> [RECORDS SHOWN]
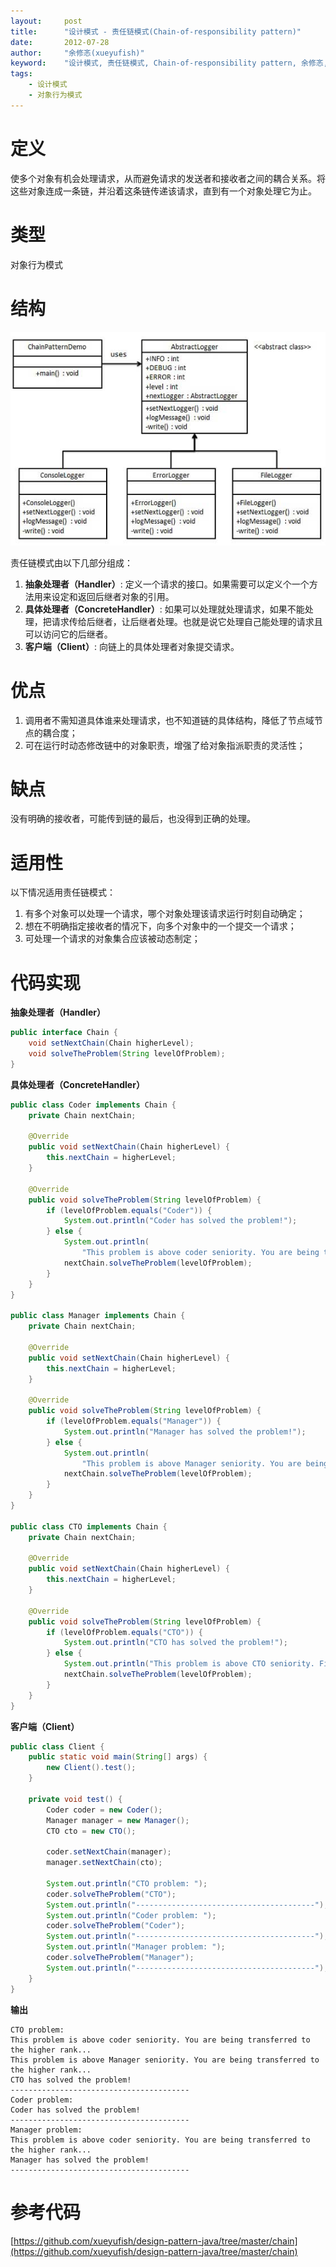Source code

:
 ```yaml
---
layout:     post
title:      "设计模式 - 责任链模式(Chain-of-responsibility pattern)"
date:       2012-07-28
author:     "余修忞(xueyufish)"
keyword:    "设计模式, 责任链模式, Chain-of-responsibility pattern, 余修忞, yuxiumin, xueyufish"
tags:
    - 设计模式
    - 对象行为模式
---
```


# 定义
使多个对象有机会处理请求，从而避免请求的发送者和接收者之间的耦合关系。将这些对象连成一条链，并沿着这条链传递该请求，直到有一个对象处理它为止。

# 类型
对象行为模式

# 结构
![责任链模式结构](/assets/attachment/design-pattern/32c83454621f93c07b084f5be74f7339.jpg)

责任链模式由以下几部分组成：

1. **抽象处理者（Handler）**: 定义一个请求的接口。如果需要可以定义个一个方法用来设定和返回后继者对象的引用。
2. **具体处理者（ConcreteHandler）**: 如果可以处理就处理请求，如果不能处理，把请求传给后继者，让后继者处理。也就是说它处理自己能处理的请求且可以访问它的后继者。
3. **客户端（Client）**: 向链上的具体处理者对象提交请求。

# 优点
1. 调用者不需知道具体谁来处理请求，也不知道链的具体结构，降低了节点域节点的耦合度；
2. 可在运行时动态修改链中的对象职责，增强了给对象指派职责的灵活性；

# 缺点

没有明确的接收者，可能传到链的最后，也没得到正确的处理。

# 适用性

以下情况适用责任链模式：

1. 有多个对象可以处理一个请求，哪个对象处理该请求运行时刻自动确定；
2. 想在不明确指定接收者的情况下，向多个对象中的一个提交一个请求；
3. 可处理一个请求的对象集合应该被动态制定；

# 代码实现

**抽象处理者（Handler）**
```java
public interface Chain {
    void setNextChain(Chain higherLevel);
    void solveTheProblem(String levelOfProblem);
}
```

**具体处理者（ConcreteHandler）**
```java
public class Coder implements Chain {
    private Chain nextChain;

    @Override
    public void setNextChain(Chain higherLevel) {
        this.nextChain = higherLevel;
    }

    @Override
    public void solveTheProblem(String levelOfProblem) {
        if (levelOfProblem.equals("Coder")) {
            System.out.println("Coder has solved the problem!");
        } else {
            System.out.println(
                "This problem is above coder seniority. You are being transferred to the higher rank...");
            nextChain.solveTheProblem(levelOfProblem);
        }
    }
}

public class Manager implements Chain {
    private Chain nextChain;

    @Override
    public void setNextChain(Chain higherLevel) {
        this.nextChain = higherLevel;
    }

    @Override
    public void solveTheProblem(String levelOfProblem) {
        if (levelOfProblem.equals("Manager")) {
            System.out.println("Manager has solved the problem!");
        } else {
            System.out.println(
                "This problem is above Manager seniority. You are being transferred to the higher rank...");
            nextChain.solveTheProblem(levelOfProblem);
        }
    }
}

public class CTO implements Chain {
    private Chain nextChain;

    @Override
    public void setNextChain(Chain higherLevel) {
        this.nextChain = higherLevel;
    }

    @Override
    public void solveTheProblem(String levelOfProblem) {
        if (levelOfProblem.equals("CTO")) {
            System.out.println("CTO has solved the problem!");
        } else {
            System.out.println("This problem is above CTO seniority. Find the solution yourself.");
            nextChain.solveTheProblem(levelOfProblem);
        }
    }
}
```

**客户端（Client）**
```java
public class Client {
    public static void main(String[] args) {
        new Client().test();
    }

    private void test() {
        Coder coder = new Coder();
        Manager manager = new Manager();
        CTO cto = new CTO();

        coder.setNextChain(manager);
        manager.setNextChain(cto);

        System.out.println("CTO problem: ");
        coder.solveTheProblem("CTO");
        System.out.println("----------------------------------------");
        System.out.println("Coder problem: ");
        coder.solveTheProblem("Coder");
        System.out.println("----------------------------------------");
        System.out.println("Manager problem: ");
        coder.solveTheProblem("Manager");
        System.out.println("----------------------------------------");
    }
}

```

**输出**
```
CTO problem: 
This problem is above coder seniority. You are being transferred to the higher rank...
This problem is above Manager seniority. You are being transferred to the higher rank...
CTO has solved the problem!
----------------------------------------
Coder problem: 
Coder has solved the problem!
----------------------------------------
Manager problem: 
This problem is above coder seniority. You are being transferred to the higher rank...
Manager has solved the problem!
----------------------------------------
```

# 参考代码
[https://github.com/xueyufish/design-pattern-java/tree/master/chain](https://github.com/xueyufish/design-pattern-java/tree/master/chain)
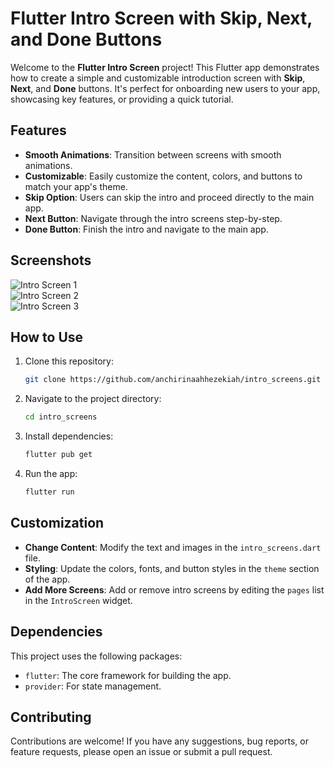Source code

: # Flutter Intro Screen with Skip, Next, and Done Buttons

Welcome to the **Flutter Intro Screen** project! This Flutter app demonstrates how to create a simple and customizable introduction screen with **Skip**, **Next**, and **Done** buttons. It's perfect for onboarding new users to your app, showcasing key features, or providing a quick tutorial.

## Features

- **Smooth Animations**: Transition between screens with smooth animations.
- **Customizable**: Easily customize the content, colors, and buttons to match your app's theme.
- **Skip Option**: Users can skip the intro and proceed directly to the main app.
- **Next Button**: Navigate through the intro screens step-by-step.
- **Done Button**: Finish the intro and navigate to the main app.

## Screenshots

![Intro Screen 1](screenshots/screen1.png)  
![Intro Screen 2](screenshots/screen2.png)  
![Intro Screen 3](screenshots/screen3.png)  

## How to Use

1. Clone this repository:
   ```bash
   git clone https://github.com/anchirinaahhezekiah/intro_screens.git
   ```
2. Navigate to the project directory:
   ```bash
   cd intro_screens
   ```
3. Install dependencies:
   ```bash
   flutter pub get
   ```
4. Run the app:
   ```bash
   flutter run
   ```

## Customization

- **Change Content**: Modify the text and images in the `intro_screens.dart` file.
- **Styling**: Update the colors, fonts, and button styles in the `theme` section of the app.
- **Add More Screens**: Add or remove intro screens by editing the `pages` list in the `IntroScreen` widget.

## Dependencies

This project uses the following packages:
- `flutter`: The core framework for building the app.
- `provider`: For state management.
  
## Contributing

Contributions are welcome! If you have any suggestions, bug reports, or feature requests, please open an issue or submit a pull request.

> [WHAT YOU WILL DO] Leaving out the pictures, print every record exactly as written.

> [YOUR SOLUTION]
Source code

:
 ```yaml
---
layout:     post
title:      "设计模式 - 责任链模式(Chain-of-responsibility pattern)"
date:       2012-07-28
author:     "余修忞(xueyufish)"
keyword:    "设计模式, 责任链模式, Chain-of-responsibility pattern, 余修忞, yuxiumin, xueyufish"
tags:
    - 设计模式
    - 对象行为模式
---
```


# 定义
使多个对象有机会处理请求，从而避免请求的发送者和接收者之间的耦合关系。将这些对象连成一条链，并沿着这条链传递该请求，直到有一个对象处理它为止。

# 类型
对象行为模式

# 结构
![责任链模式结构](/assets/attachment/design-pattern/32c83454621f93c07b084f5be74f7339.jpg)

责任链模式由以下几部分组成：

1. **抽象处理者（Handler）**: 定义一个请求的接口。如果需要可以定义个一个方法用来设定和返回后继者对象的引用。
2. **具体处理者（ConcreteHandler）**: 如果可以处理就处理请求，如果不能处理，把请求传给后继者，让后继者处理。也就是说它处理自己能处理的请求且可以访问它的后继者。
3. **客户端（Client）**: 向链上的具体处理者对象提交请求。

# 优点
1. 调用者不需知道具体谁来处理请求，也不知道链的具体结构，降低了节点域节点的耦合度；
2. 可在运行时动态修改链中的对象职责，增强了给对象指派职责的灵活性；

# 缺点

没有明确的接收者，可能传到链的最后，也没得到正确的处理。

# 适用性

以下情况适用责任链模式：

1. 有多个对象可以处理一个请求，哪个对象处理该请求运行时刻自动确定；
2. 想在不明确指定接收者的情况下，向多个对象中的一个提交一个请求；
3. 可处理一个请求的对象集合应该被动态制定；

# 代码实现

**抽象处理者（Handler）**
```java
public interface Chain {
    void setNextChain(Chain higherLevel);
    void solveTheProblem(String levelOfProblem);
}
```

**具体处理者（ConcreteHandler）**
```java
public class Coder implements Chain {
    private Chain nextChain;

    @Override
    public void setNextChain(Chain higherLevel) {
        this.nextChain = higherLevel;
    }

    @Override
    public void solveTheProblem(String levelOfProblem) {
        if (levelOfProblem.equals("Coder")) {
            System.out.println("Coder has solved the problem!");
        } else {
            System.out.println(
                "This problem is above coder seniority. You are being transferred to the higher rank...");
            nextChain.solveTheProblem(levelOfProblem);
        }
    }
}

public class Manager implements Chain {
    private Chain nextChain;

    @Override
    public void setNextChain(Chain higherLevel) {
        this.nextChain = higherLevel;
    }

    @Override
    public void solveTheProblem(String levelOfProblem) {
        if (levelOfProblem.equals("Manager")) {
            System.out.println("Manager has solved the problem!");
        } else {
            System.out.println(
                "This problem is above Manager seniority. You are being transferred to the higher rank...");
            nextChain.solveTheProblem(levelOfProblem);
        }
    }
}

public class CTO implements Chain {
    private Chain nextChain;

    @Override
    public void setNextChain(Chain higherLevel) {
        this.nextChain = higherLevel;
    }

    @Override
    public void solveTheProblem(String levelOfProblem) {
        if (levelOfProblem.equals("CTO")) {
            System.out.println("CTO has solved the problem!");
        } else {
            System.out.println("This problem is above CTO seniority. Find the solution yourself.");
            nextChain.solveTheProblem(levelOfProblem);
        }
    }
}
```

**客户端（Client）**
```java
public class Client {
    public static void main(String[] args) {
        new Client().test();
    }

    private void test() {
        Coder coder = new Coder();
        Manager manager = new Manager();
        CTO cto = new CTO();

        coder.setNextChain(manager);
        manager.setNextChain(cto);

        System.out.println("CTO problem: ");
        coder.solveTheProblem("CTO");
        System.out.println("----------------------------------------");
        System.out.println("Coder problem: ");
        coder.solveTheProblem("Coder");
        System.out.println("----------------------------------------");
        System.out.println("Manager problem: ");
        coder.solveTheProblem("Manager");
        System.out.println("----------------------------------------");
    }
}

```

**输出**
```
CTO problem: 
This problem is above coder seniority. You are being transferred to the higher rank...
This problem is above Manager seniority. You are being transferred to the higher rank...
CTO has solved the problem!
----------------------------------------
Coder problem: 
Coder has solved the problem!
----------------------------------------
Manager problem: 
This problem is above coder seniority. You are being transferred to the higher rank...
Manager has solved the problem!
----------------------------------------
```

# 参考代码
[https://github.com/xueyufish/design-pattern-java/tree/master/chain](https://github.com/xueyufish/design-pattern-java/tree/master/chain)
Source code

: # Flutter Intro Screen with Skip, Next, and Done Buttons

Welcome to the **Flutter Intro Screen** project! This Flutter app demonstrates how to create a simple and customizable introduction screen with **Skip**, **Next**, and **Done** buttons. It's perfect for onboarding new users to your app, showcasing key features, or providing a quick tutorial.

## Features

- **Smooth Animations**: Transition between screens with smooth animations.
- **Customizable**: Easily customize the content, colors, and buttons to match your app's theme.
- **Skip Option**: Users can skip the intro and proceed directly to the main app.
- **Next Button**: Navigate through the intro screens step-by-step.
- **Done Button**: Finish the intro and navigate to the main app.

## Screenshots

![Intro Screen 1](screenshots/screen1.png)  
![Intro Screen 2](screenshots/screen2.png)  
![Intro Screen 3](screenshots/screen3.png)  

## How to Use

1. Clone this repository:
   ```bash
   git clone https://github.com/anchirinaahhezekiah/intro_screens.git
   ```
2. Navigate to the project directory:
   ```bash
   cd intro_screens
   ```
3. Install dependencies:
   ```bash
   flutter pub get
   ```
4. Run the app:
   ```bash
   flutter run
   ```

## Customization

- **Change Content**: Modify the text and images in the `intro_screens.dart` file.
- **Styling**: Update the colors, fonts, and button styles in the `theme` section of the app.
- **Add More Screens**: Add or remove intro screens by editing the `pages` list in the `IntroScreen` widget.

## Dependencies

This project uses the following packages:
- `flutter`: The core framework for building the app.
- `provider`: For state management.
  
## Contributing

Contributions are welcome! If you have any suggestions, bug reports, or feature requests, please open an issue or submit a pull request.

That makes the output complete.